Task instructions:
Go through the data below and return each line where the string "assets" appears.

Data records:

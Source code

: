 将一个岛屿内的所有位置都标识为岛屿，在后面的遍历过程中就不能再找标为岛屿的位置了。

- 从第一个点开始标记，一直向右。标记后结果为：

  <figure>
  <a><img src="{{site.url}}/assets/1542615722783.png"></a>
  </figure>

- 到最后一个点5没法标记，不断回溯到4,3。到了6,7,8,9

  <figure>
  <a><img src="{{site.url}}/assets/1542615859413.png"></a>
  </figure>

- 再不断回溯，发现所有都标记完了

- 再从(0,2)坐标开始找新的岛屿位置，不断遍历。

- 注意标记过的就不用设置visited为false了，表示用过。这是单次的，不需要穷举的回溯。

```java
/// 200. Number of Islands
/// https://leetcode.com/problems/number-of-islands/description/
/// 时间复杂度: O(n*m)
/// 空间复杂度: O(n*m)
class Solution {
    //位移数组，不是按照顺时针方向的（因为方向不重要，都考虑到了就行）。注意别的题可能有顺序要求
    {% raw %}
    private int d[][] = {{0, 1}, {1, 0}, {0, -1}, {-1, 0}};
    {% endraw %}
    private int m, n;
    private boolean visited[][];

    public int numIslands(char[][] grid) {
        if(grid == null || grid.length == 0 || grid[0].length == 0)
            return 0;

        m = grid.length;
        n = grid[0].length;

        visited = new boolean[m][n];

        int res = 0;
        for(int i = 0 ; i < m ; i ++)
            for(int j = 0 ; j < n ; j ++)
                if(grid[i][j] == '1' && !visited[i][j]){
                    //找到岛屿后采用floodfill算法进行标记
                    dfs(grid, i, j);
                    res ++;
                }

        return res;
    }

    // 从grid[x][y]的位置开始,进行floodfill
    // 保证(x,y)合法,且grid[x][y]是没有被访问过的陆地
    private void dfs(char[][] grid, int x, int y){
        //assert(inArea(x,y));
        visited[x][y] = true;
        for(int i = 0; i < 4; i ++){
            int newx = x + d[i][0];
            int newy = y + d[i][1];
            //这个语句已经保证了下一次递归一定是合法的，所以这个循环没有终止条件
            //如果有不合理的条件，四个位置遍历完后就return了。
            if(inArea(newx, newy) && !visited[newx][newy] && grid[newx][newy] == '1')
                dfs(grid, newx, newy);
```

Expected answer:
  <a><img src="{{site.url}}/assets/1542615722783.png"></a>
  <a><img src="{{site.url}}/assets/1542615859413.png"></a>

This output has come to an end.